= Eva Nordland =

Eva Nordland, née Bauge (3 January 1921 – 19 October 2012) was a Norwegian educationalist and activist.

==Personal life==
She was born in Bærum as a daughter of priest and politician Hans Bauge (1889–1967) and Ester née Egede Nissen (1894–1992). She married Odd Nordland (1919–1999) in 1944, who also became a professor.

==Career==
She graduated with the mag.art. degree in 1947, followed by the dr.philos. degree in 1955 with a dissertation on child rearing, Sammenheng mellom sosial atferd og oppdragelse med en studie av foreldreholdningen som særskilt faktor.

Appointed as a lecturer in pedagogy at the University of Oslo in 1956, she was promoted to docent in 1963. From 1970 to 1972 she was a professor of psychology at Aarhus University.

From 1974 to 1988 she headed a new subject at the University of Oslo, social pedagogy, and she also influenced the study and teaching of pedagogy in the direction of sociology and social psychology.
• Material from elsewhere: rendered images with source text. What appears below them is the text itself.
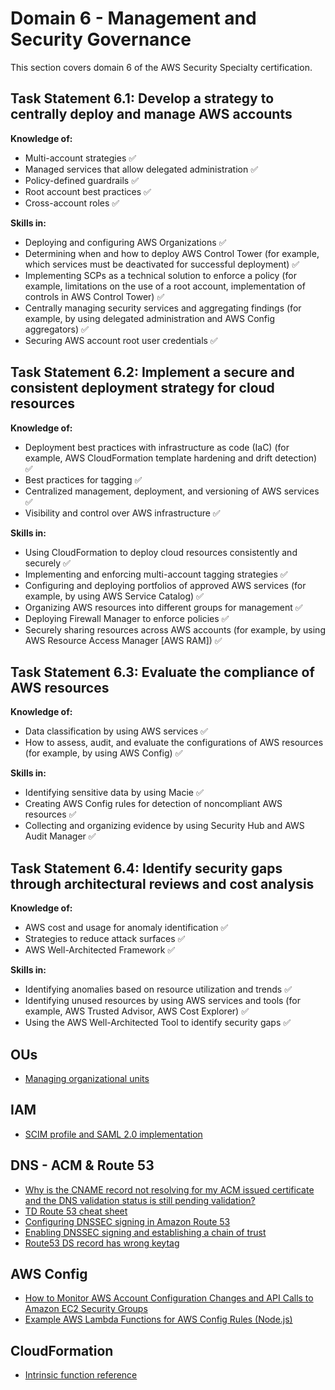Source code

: # Domain 6 - Management and Security Governance

This section covers domain 6 of the AWS Security Specialty certification.

## Task Statement 6.1: Develop a strategy to centrally deploy and manage AWS accounts

**Knowledge of:**

- Multi-account strategies :white_check_mark:
- Managed services that allow delegated administration :white_check_mark:
- Policy-defined guardrails :white_check_mark:
- Root account best practices :white_check_mark:
- Cross-account roles :white_check_mark:

**Skills in:**

- Deploying and configuring AWS Organizations :white_check_mark:
- Determining when and how to deploy AWS Control Tower (for example, which services must be deactivated for successful deployment) :white_check_mark:
- Implementing SCPs as a technical solution to enforce a policy (for example, limitations on the use of a root account, implementation of controls in AWS Control Tower) :white_check_mark:
- Centrally managing security services and aggregating findings (for example,
by using delegated administration and AWS Config aggregators) :white_check_mark:
- Securing AWS account root user credentials :white_check_mark:

## Task Statement 6.2: Implement a secure and consistent deployment strategy for cloud resources

**Knowledge of:**

- Deployment best practices with infrastructure as code (IaC) (for example, AWS CloudFormation template hardening and drift detection) :white_check_mark:
- Best practices for tagging :white_check_mark:
- Centralized management, deployment, and versioning of AWS services :white_check_mark:
- Visibility and control over AWS infrastructure :white_check_mark:

**Skills in:**

- Using CloudFormation to deploy cloud resources consistently and securely :white_check_mark:
- Implementing and enforcing multi-account tagging strategies :white_check_mark:
- Configuring and deploying portfolios of approved AWS services (for example, by using AWS Service Catalog) :white_check_mark:
- Organizing AWS resources into different groups for management :white_check_mark:
- Deploying Firewall Manager to enforce policies :white_check_mark:
- Securely sharing resources across AWS accounts (for example, by using AWS Resource Access Manager [AWS RAM]) :white_check_mark:

## Task Statement 6.3: Evaluate the compliance of AWS resources

**Knowledge of:**

- Data classification by using AWS services :white_check_mark:
- How to assess, audit, and evaluate the configurations of AWS resources (for example, by using AWS Config) :white_check_mark:

**Skills in:**

- Identifying sensitive data by using Macie :white_check_mark:
- Creating AWS Config rules for detection of noncompliant AWS resources :white_check_mark:
- Collecting and organizing evidence by using Security Hub and AWS Audit Manager :white_check_mark:

## Task Statement 6.4: Identify security gaps through architectural reviews and cost analysis

**Knowledge of:**

- AWS cost and usage for anomaly identification :white_check_mark:
- Strategies to reduce attack surfaces :white_check_mark:
- AWS Well-Architected Framework :white_check_mark:

**Skills in:**

- Identifying anomalies based on resource utilization and trends :white_check_mark:
- Identifying unused resources by using AWS services and tools (for example, AWS Trusted Advisor, AWS Cost Explorer) :white_check_mark:
- Using the AWS Well-Architected Tool to identify security gaps :white_check_mark:

## OUs

- [Managing organizational units](https://docs.aws.amazon.com/organizations/latest/userguide/orgs_manage_ous.html)

## IAM

- [SCIM profile and SAML 2.0 implementation](https://docs.aws.amazon.com/singlesignon/latest/userguide/scim-profile-saml.html)

## DNS - ACM & Route 53

- [Why is the CNAME record not resolving for my ACM issued certificate and the DNS validation status is still pending validation?](https://repost.aws/knowledge-center/acm-certificate-pending-validation)
- [TD Route 53 cheat sheet](https://tutorialsdojo.com/amazon-route-53/)
- [Configuring DNSSEC signing in Amazon Route 53](https://docs.aws.amazon.com/Route53/latest/DeveloperGuide/dns-configuring-dnssec.html)
- [Enabling DNSSEC signing and establishing a chain of trust](https://docs.aws.amazon.com/Route53/latest/DeveloperGuide/dns-configuring-dnssec-enable-signing.html)
- [Route53 DS record has wrong keytag](https://repost.aws/pt/questions/QUnoNwU3yIS66WSWfuH2H35Q/route53-ds-record-has-wrong-keytag)

## AWS Config

- [How to Monitor AWS Account Configuration Changes and API Calls to Amazon EC2 Security Groups](https://aws.amazon.com/blogs/security/how-to-monitor-aws-account-configuration-changes-and-api-calls-to-amazon-ec2-security-groups/)
- [Example AWS Lambda Functions for AWS Config Rules (Node.js)](https://docs.aws.amazon.com/config/latest/developerguide/evaluate-config_develop-rules_nodejs-sample.html)

## CloudFormation

- [Intrinsic function reference](https://docs.aws.amazon.com/AWSCloudFormation/latest/UserGuide/intrinsic-function-reference.html)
Sh was an adviser on educational policy for the Labour Party, significantly shaping the school reforms of the 1960s and 1970s—expansion of primary education to nine years, the introduction of general teachers in primary education (teachers with a main focus on pedagogy who taught all of the school's subjects) and the unified upper secondary school. From 1961 to 1969 Nordland also chaired the Council on Teachers' Education.

From 1985 to 1991 she was a professor at the University of Oslo. Her bibliography numbered about 50 titles.

Nordland also chaired the Broadcasting Council. She co-founded Nei til atomvåpen in 1979 and Women For Peace in 1980, chairing the Norwegian Peace Council from 1986 to 1990.